Assay for EEF development in vitro. This assay was performed as described previously (19) with a few modifications. Briefly, HepG2 cells (ATCC HB8065; American Type Culture Collection, Manassas, Va.) were plated in chamber slides (model 4808; Lab-tek, Naperville, Ill.) 48 h before each experiment. Plasmodium berghei sporozoites were dissected from mosquito salivary glands and resuspended in Dulbecco modified Eagle medium (Gibco BRL, Gaithersburg, Md.) supplemented with 10% fetal calf serum (HyClone Laboratories, Logan, Utah) and 20 mM HEPES (Sigma, St. Louis, Mo.). Approximately 50,000 sporozoites were added per well, and the parasites were allowed to adhere to and invade the HepG2 cells for 2 h. The wells were washed, and the cells were grown for an additional 2 days after which they were fixed with methanol. The EEF were then revealed with monoclonal antibody (MAb) 2E6 (34) followed by goat anti-mouse immunoglobulin (Ig) conjugated to horseradish peroxidase (Accurate Chemical Corp., Westbury, N.Y.) and 3,3'-diaminobenzidine (Sigma). The EEF in each well were counted microscopically with a 20× light microscope objective.
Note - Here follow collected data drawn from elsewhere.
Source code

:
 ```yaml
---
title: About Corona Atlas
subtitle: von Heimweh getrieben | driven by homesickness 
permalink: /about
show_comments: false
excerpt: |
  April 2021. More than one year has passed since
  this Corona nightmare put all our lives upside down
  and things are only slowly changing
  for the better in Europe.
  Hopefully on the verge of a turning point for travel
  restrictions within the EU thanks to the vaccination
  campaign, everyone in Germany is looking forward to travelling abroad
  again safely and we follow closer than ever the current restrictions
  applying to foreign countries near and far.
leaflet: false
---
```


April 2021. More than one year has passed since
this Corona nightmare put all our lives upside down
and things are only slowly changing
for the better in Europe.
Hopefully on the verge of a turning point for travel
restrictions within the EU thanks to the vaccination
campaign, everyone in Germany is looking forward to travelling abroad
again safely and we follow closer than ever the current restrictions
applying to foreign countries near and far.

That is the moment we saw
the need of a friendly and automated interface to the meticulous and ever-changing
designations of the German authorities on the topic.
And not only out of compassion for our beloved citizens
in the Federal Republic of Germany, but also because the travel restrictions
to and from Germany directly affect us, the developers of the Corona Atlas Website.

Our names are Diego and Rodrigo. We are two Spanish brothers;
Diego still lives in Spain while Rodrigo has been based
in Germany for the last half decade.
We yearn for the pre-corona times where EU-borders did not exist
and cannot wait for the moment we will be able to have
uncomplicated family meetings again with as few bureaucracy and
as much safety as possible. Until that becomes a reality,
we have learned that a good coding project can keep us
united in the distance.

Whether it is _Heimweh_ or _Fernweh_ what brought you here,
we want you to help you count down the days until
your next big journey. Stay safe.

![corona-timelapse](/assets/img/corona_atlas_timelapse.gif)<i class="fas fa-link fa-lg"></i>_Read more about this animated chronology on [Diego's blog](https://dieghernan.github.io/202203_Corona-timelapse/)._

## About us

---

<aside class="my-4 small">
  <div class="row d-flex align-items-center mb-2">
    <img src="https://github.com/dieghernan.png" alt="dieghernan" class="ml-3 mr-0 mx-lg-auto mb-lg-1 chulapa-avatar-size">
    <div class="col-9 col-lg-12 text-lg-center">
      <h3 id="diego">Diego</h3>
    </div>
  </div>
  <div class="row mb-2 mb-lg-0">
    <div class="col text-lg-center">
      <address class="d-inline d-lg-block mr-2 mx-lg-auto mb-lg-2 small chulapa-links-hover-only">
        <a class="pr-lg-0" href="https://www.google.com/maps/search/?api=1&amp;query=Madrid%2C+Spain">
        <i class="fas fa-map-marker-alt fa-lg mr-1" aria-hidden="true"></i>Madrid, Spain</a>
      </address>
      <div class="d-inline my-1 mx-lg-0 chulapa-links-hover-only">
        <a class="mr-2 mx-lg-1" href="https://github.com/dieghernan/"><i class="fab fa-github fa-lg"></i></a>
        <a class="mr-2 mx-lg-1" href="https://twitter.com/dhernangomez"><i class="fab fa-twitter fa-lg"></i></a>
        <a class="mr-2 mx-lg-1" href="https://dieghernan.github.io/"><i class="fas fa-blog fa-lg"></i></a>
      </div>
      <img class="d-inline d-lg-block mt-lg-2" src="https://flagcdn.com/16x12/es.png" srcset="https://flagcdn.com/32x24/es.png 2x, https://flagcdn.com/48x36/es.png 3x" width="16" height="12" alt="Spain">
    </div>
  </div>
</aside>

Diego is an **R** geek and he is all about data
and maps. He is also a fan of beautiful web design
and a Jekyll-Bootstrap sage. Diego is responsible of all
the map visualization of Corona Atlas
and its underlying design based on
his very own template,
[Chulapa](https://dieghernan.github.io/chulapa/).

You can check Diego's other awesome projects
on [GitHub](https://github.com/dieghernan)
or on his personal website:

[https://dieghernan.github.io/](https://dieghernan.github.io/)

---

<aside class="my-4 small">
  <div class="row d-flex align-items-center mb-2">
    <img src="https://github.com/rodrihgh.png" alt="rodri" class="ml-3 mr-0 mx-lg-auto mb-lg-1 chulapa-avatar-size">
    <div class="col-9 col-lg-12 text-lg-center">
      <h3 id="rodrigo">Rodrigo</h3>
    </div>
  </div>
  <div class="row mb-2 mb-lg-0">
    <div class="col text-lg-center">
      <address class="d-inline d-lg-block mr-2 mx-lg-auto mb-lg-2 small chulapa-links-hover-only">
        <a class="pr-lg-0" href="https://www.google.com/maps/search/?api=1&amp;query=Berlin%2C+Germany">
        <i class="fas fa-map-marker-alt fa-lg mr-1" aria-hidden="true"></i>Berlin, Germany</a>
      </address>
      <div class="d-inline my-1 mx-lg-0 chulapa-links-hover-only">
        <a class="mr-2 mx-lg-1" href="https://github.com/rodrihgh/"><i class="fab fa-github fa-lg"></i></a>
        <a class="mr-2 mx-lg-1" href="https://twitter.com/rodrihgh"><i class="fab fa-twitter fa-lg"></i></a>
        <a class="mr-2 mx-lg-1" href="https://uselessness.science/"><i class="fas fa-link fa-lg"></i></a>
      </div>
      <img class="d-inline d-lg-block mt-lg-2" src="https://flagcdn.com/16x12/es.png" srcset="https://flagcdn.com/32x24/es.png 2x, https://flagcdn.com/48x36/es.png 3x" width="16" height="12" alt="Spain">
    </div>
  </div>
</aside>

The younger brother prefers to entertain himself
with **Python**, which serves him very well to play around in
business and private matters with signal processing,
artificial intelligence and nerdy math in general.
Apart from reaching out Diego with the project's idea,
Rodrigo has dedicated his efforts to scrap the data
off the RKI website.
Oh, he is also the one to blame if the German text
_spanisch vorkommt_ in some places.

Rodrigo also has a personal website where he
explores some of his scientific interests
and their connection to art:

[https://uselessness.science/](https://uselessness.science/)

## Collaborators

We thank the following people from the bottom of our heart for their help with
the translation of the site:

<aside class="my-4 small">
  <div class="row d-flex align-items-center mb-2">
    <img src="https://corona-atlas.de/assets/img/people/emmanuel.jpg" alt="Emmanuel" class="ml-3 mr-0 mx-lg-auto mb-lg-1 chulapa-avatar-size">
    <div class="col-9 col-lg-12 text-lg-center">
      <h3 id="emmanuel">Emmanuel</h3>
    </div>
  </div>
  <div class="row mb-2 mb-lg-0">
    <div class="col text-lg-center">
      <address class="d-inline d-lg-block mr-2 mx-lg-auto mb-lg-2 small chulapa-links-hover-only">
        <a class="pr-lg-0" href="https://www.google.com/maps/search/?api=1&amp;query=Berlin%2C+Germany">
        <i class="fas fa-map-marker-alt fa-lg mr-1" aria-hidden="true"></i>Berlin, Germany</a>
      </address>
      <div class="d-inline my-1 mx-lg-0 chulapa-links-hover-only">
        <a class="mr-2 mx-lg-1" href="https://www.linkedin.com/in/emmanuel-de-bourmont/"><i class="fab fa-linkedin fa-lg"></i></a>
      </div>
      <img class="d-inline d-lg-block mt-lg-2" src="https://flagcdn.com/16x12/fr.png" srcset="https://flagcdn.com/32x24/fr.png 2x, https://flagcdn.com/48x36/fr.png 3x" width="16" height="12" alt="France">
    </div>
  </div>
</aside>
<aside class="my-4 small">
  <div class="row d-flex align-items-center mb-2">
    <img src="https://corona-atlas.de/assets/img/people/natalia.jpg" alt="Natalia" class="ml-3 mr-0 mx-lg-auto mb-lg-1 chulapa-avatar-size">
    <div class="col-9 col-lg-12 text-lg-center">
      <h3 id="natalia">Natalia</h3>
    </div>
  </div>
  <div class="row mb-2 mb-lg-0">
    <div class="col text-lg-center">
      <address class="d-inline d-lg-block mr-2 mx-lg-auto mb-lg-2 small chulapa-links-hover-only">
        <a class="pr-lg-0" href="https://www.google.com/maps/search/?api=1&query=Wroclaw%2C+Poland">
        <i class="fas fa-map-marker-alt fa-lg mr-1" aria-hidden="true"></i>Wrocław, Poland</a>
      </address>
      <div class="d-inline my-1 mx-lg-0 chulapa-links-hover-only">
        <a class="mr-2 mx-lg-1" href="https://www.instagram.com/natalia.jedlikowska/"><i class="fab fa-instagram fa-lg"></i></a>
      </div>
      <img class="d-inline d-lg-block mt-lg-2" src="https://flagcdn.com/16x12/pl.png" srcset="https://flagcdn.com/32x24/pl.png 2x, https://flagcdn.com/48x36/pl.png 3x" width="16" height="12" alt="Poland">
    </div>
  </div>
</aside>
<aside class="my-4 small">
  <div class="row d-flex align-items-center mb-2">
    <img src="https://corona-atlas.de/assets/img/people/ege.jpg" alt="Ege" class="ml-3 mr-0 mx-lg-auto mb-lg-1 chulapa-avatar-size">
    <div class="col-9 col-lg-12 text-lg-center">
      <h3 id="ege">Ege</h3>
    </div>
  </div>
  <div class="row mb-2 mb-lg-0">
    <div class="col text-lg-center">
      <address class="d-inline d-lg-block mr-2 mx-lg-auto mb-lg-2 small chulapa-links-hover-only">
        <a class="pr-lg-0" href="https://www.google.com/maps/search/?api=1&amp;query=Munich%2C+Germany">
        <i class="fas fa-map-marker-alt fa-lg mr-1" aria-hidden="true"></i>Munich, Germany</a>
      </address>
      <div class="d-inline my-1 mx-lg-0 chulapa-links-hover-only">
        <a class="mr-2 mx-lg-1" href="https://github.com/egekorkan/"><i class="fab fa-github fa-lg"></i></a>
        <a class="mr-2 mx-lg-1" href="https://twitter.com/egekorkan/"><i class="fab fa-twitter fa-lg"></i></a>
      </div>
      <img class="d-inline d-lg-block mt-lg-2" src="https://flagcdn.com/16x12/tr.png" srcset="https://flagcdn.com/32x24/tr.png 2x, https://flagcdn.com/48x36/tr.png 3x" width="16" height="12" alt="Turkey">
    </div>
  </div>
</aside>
Microscopic assay for quantification of sporozoite invasion. This assay was conducted according to the method described by Renia et al. (27) with a few modifications. HepG2 cells were plated in chamber slides as described above. P. berghei sporozoites were pretreated with 3 µM lactacystin in Dulbecco modified Eagle medium-fetal calf serum for 1 h at room temperature, washed, and then added to the HepG2 cells. Controls were pretreated with medium alone. The parasites were incubated with the HepG2 cells for 1 h at 37°C in 5% CO₂. The unattached sporozoites and medium were then removed, and the cells were fixed with 4% paraformaldehyde. The extracellular parasites were revealed by incubation with MAb 3D11 followed by goat anti-mouse Ig conjugated to rhodamine (Boehringer Mannheim, Indianapolis, Ind.). The HepG2 cells were then permeabilized with methanol, and all parasites (intra- and extracellular) were revealed with MAb 3D11 followed by goat anti-mouse Ig conjugated to fluorescein isothiocyanate (FITC; Boehringer Mannheim). MAb 3D11 binds to the repeats of the P. berghei circumsporozoite protein (38), found on both sporozoites and EEF (32). The slides were mounted, and each field was counted with two different UV filters so that both FITC-labeled and rhodamine-labeled sporozoites could be counted. Between 40 and 50 fields were counted per well. The percent invasion for each well was calculated from the following equation: [(total number of parasites  number of extracellular parasites)/total number of parasites] × 100 = % invasion, where the total number of parasites is the number of FITC-labeled sporozoites and the number of extracellular parasites is the number of rhodamine-labeled sporozoites.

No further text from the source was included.